In fact, U.S. courts also readily enforce arbitral clauses in situations in which the clause was never technically bargained for, such as in consumer agreements or employment relationships. Few people realize or understand the importance of the deliberately fine print that strips them of their rights, and because entire industries are adopting these clauses, people increasingly have no choice but to accept them. Often an employee has no idea that he or she signed away his or her rights to take their employer to court until a dispute gets so serious where he or she is ready to do so. Many corporations add unfair provisions to their arbitration clauses that intentionally tilt the systems against individuals, including provisions that strip individuals of substantive statutory rights, ban class actions, and force people to arbitrate their claims hundreds of miles from their homes.
The Arbitration Fairness Act is currently pending in both the House and the Senate. The Act, if passed and signed into law by President Obama, would work some of the most fundamental needed changes to U.S. arbitration. Congressman Johnson has described the Act as a “pro-consumer” bill designed to protect the right to a jury trial by preventing the use of mandatory arbitration clauses in employment and consumer contracts. These bills would amend the Federal Arbitration Act to make pre-dispute arbitration agreements that require arbitration of employment disputes invalid and unenforceable. The Arbitration Fairness Act bans mandatory binding arbitration clauses in consumer and employment contracts, including franchise agreements.
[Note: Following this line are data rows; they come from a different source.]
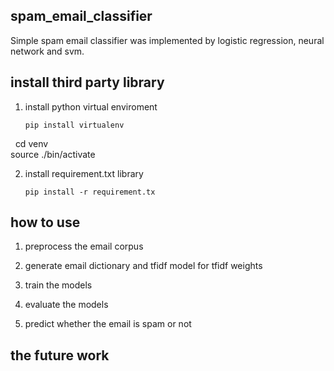 ## spam_email_classifier
Simple spam email classifier was implemented by logistic regression, neural network and svm.

## install third party library
1. install python virtual enviroment

       pip install virtualenv 
       cd venv      
       source ./bin/activate
   
2. install requirement.txt library

       pip install -r requirement.tx

## how to use

1. preprocess the email corpus

2. generate email dictionary and tfidf model for tfidf weights

3. train the models

4. evaluate the models

5. predict whether the email is spam or not

## the future work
Most importantly, the Act would simply outlaw broad categories of arbitration.
Arbitration may be a very good idea for most companies, but may not be well-suited for others. Arbitration is not always cheaper or more efficient than going to court. The simplicity that makes arbitration so appealing on many levels can also have less pleasing results. Cases can drag on for an indefinite period when other parties do not cooperate or there are scheduling difficulties. Such complications may result in unexpected expenses, due to the fact that each meeting or review includes the cost of renting a space and paying the arbitrator’s bill. The fewer practical precautions and official procedures in arbitration mean that it is easier for the other party to misbehave or act unethically without consequences. There is no judge present to enforce proper proceedings. If something goes wrong in a case or there is a noticeable mistake made by an arbitrator, it is very unlikely to be readdressed.
Some are concerned that the arbitrator’s award is unfair or that irrational clauses work in favor of a large employer or company when challenged by an employee or consumer who has less financial stability and power.[1] Another concern is that the process of choosing an arbitrator by a party within an industry may be less objective, more likely to be influenced in favor of the appointing group. Many employers avoid taking a case to trial because of a potentially over-generous jury, another significant advantage of arbitration. The unpredictability of juries and the fear that a jury may award excessive emotional distress and/or punitive damages drive many court cases to pretrial settlement. Although laws vary from state to state, arbitration awards are final and binding on all parties to the arbitration.
Given the possible threats and unevenness for those who unwillingly enter arbitration contracts, the sensible consumer can take a number of steps to become better informed. Read or go through all agreements you have entered into with a company. If you find an arbitration clause disagreeable, be sure to make your feelings known to company management. It is sometimes possible to negotiate the provisions. Companies should consider all the factors, both pro and con, before adding arbitration clauses to their business agreements. In the end, arbitration is not always the quickest and cheapest method to settle a dispute. Anyone with concerns about a legal claim against his or her employer should consult with an attorney for legal advice.
[1] Some believe that an arbitrator is running a business; thus, if the arbitrator rules against a company that routinely brings its cases in front of him or her, then the arbitrator will be blackballed and will not be able to obtain any new business. As a result of such a business matrix, the arbitrator will be very business friendly because he or she obtains most of his or her fees and income from the business community that force such arbitration clauses on their employees and customers.